Essentially all your circuit breakers (or fuses) do is protect the wires downstream from them, by cutting the power when more current passes through them than the wires can carry without getting too hot. Have you ever noticed how thin the high voltage wires on power poles seem to be? They are air-cooled, not closed up inside walls in buildings. Circuit breakers are there to prevent fires. When current gets too high, electrical resistance in the wire increases, the wire gets hot, potentially extremely hot, and buildings burn down.
But again, the breaker doesn't affect how much current a device draws. It just cuts the circuit if the cumulative load passing through the breaker is more than the wire is rated to handle. You have a 30A breaker, in this case, protecting #10 wires, so barring some kind of equipment failure you're not going to have a fire.
And you won't damage your UPS, either, because, the voltage potential on that circuit is 120V, which is exactly what the UPS is designed for.

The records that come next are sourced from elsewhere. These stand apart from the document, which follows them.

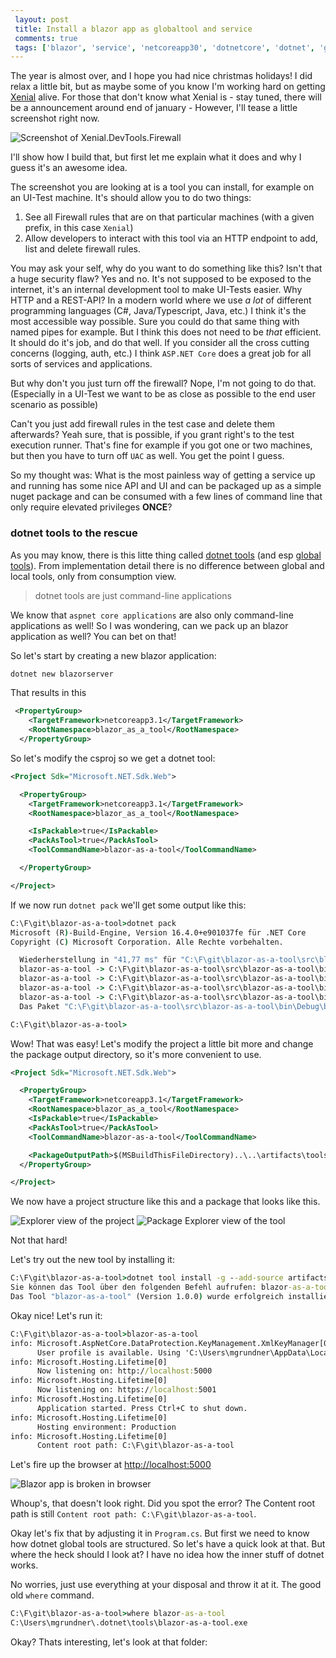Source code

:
 ```yaml
---
 layout: post 
 title: Install a blazor app as globaltool and service
 comments: true
 tags: ['blazor', 'service', 'netcoreapp30', 'dotnetcore', 'dotnet', 'global-tool', 'Xenial', 'EasyTest', 'XAF']
---
```

The year is almost over, and I hope you had nice christmas holidays! I did relax a little bit, but as maybe some of you know I'm working hard on getting [Xenial](https://www.xenial.io) alive. For those that don't know what Xenial is - stay tuned, there will be a announcement around end of january - However, I'll tease a little screenshot right now.

![Screenshot of Xenial.DevTools.Firewall](/img/posts/2019/2019-12-29-xenial-devtools-firewall-teaser.png)

I'll show how I build that, but first let me explain what it does and why I guess it's an awesome idea.

The screenshot you are looking at is a tool you can install, for example on an UI-Test machine. It's should allow you to do two things:

1. See all Firewall rules that are on that particular machines (with a given prefix, in this case `Xenial`)
1. Allow developers to interact with this tool via an HTTP endpoint to add, list and delete firewall rules.

You may ask your self, why do you want to do something like this? Isn't that a huge security flaw? Yes and no. It's not supposed to be exposed to the internet, it's an internal development tool to make UI-Tests easier. Why HTTP and a REST-API? In a modern world where we use *a lot* of different programming languages (C#, Java/Typescript, Java, etc.) I think it's the most accessible way possible. Sure you could do that same thing with named pipes for example. But I think this does not need to be *that* efficient. It should do it's job, and do that well. If you consider all the cross cutting concerns (logging, auth, etc.) I think `ASP.NET Core` does a great job for all sorts of services and applications.

But why don't you just turn off the firewall? Nope, I'm not going to do that. (Especially in a UI-Test we want to be as close as possible to the end user scenario as possible)

Can't you just add firewall rules in the test case and delete them afterwards? Yeah sure, that is possible, if you grant right's to the test execution runner. That's fine for example if you got one or two machines, but then you have to turn off `UAC` as well. You get the point I guess.

So my thought was: What is the most painless way of getting a service up and running has some nice API and UI and can be packaged up as a simple nuget package and can be consumed with a few lines of command line that only require elevated privileges **ONCE**?

### dotnet tools to the rescue

As you may know, there is this litte thing called [dotnet tools](//andrewlock.net/new-in-net-core-3-local-tools/) (and esp [global tools](//docs.microsoft.com/en-us/dotnet/core/tools/global-tools)). From implementation detail there is no difference between global and local tools, only from consumption view.

> dotnet tools are just command-line applications

We know that `aspnet core applications` are also only command-line applications as well! So I was wondering, can we pack up an blazor application as well? You can bet on that!

So let's start by creating a new blazor application:

```cmd
dotnet new blazorserver
```

That results in this

```xml
 <PropertyGroup>
    <TargetFramework>netcoreapp3.1</TargetFramework>
    <RootNamespace>blazor_as_a_tool</RootNamespace>
  </PropertyGroup>
```

So let's modify the csproj so we get a dotnet tool:

```xml
<Project Sdk="Microsoft.NET.Sdk.Web">

  <PropertyGroup>
    <TargetFramework>netcoreapp3.1</TargetFramework>
    <RootNamespace>blazor_as_a_tool</RootNamespace>

    <IsPackable>true</IsPackable>
    <PackAsTool>true</PackAsTool>
    <ToolCommandName>blazor-as-a-tool</ToolCommandName>

  </PropertyGroup>

</Project>

```

If we now run `dotnet pack` we'll get some output like this:

```cmd
C:\F\git\blazor-as-a-tool>dotnet pack
Microsoft (R)-Build-Engine, Version 16.4.0+e901037fe für .NET Core
Copyright (C) Microsoft Corporation. Alle Rechte vorbehalten.

  Wiederherstellung in "41,77 ms" für "C:\F\git\blazor-as-a-tool\src\blazor-as-a-tool\blazor-as-a-tool.csproj" abgeschlossen.
  blazor-as-a-tool -> C:\F\git\blazor-as-a-tool\src\blazor-as-a-tool\bin\Debug\netcoreapp3.1\blazor-as-a-tool.dll
  blazor-as-a-tool -> C:\F\git\blazor-as-a-tool\src\blazor-as-a-tool\bin\Debug\netcoreapp3.1\blazor-as-a-tool.Views.dll
  blazor-as-a-tool -> C:\F\git\blazor-as-a-tool\src\blazor-as-a-tool\bin\Debug\netcoreapp3.1\blazor-as-a-tool.dll
  blazor-as-a-tool -> C:\F\git\blazor-as-a-tool\src\blazor-as-a-tool\bin\Debug\netcoreapp3.1\blazor-as-a-tool.Views.dll
  Das Paket "C:\F\git\blazor-as-a-tool\src\blazor-as-a-tool\bin\Debug\blazor-as-a-tool.1.0.0.nupkg" wurde erfolgreich erstellt.

C:\F\git\blazor-as-a-tool>
```

Wow! That was easy! Let's modify the project a little bit more and change the package output directory, so it's more convenient to use.

```xml
<Project Sdk="Microsoft.NET.Sdk.Web">

  <PropertyGroup>
    <TargetFramework>netcoreapp3.1</TargetFramework>
    <RootNamespace>blazor_as_a_tool</RootNamespace>
    <IsPackable>true</IsPackable>
    <PackAsTool>true</PackAsTool>
    <ToolCommandName>blazor-as-a-tool</ToolCommandName>

    <PackageOutputPath>$(MSBuildThisFileDirectory)..\..\artifacts\tools</PackageOutputPath>
  </PropertyGroup>

</Project>

```

We now have a project structure like this and a package that looks like this.

![Explorer view of the project](/img/posts/2019/2019-12-29-tool-explorer-structure.png)
![Package Explorer view of the tool](/img/posts/2019/2019-12-29-package-explorer-tool-structure.png)

Not that hard!

Let's try out the new tool by installing it:

```cmd
C:\F\git\blazor-as-a-tool>dotnet tool install -g --add-source artifacts\tools blazor-as-a-tool
Sie können das Tool über den folgenden Befehl aufrufen: blazor-as-a-tool
Das Tool "blazor-as-a-tool" (Version 1.0.0) wurde erfolgreich installiert.
```

Okay nice! Let's run it:

```cmd
C:\F\git\blazor-as-a-tool>blazor-as-a-tool
info: Microsoft.AspNetCore.DataProtection.KeyManagement.XmlKeyManager[0]
      User profile is available. Using 'C:\Users\mgrundner\AppData\Local\ASP.NET\DataProtection-Keys' as key repository and Windows DPAPI to encrypt keys at rest.
info: Microsoft.Hosting.Lifetime[0]
      Now listening on: http://localhost:5000
info: Microsoft.Hosting.Lifetime[0]
      Now listening on: https://localhost:5001
info: Microsoft.Hosting.Lifetime[0]
      Application started. Press Ctrl+C to shut down.
info: Microsoft.Hosting.Lifetime[0]
      Hosting environment: Production
info: Microsoft.Hosting.Lifetime[0]
      Content root path: C:\F\git\blazor-as-a-tool
```

Let's fire up the browser at [http://localhost:5000](http://localhost:5000)

![Blazor app is broken in browser](/img/posts/2019/2019-12-29-blazor-browser-broken.png)

Whoup's, that doesn't look right. Did you spot the error? The Content root path is still `Content root path: C:\F\git\blazor-as-a-tool`.

Okay let's fix that by adjusting it in `Program.cs`. But first we need to know how dotnet global tools are structured. So let's have a quick look at that. But where the heck should I look at? I have no idea how the inner stuff of dotnet works.

No worries, just use everything at your disposal and throw it at it. The good old `where` command.

```cmd
C:\F\git\blazor-as-a-tool>where blazor-as-a-tool
C:\Users\mgrundner\.dotnet\tools\blazor-as-a-tool.exe
```

Okay? Thats interesting, let's look at that folder:




```cs

```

It's only going to pull as much current (Amps) as it's designed for, and also has its own internal overload protection (it's UL listed, right?). You could attach it directly to the bus bars in your service panel and it would function without burning up (not advised for all kinds of other reasons, of course).
The breakers (or fuses) do not modify the power in any way, except possibly through a tiny bit of voltage loss to thermal inefficiency (like how an old incandescent light bulb uses more energy producing heat than it does producing light). The step-down transformer on the pole outside is where the power is modified. That's why you get 120 Volts in your outlets instead of the 17,000 Volts that is energizing the local distribution lines.
GFCI and arc-interrupt breakers don't modify the power that passes through them, either. They just detect and trip the circuit under additional conditions:
GFCI trips the circuit when a sudden voltage imbalance appears between the hot and neutral legs of the circuit, indicating that the juice found an alternative path to ground, which may well be straight through a human being. So GFCI protects against electrocution rather than protecting against fire.
Arc interruption breakers detect when an electrical arc occurs somewhere on the circuit and cut power. Electrical arcs start fires. Arc interrupt breakers are also a pain because they'll cut circuits when you do things like unplug your vacuum cleaner and a little arc occurs inside the wall receptacle as the prongs on the vacuum cleaner's plug break contact with the prongs inside the receptacle. But the electrical code requires them in many instances now.
DO NOT do something like jerry-rig a 120V receptable somewhere downstream on a 240V circuit (the 240V circuit will have 2 120V hot conductors, a ground and usually a neutral unless it is a very old circuit). That neutral wire (or the ground wire if it's an old hot/hot/ground circuit) carries the imbalance of the load between the hot conductors and you don't want to go around intentionally creating imbalanced circuits, and I'm pretty sure the N.E.C. says this is illegal. (EDIT: Actually, a 230/240V circuit will be a little different depending on whether the incoming service is single phase ("Edison") or 3-phase, but this explanation is probably close enough.)
Also, if you have a noisy load like a big motor on that same 30A circuit, it could potentially impact your sensitive electronics (although your UPS might mitigate that, but you could also potentially shorten the life of your UPS).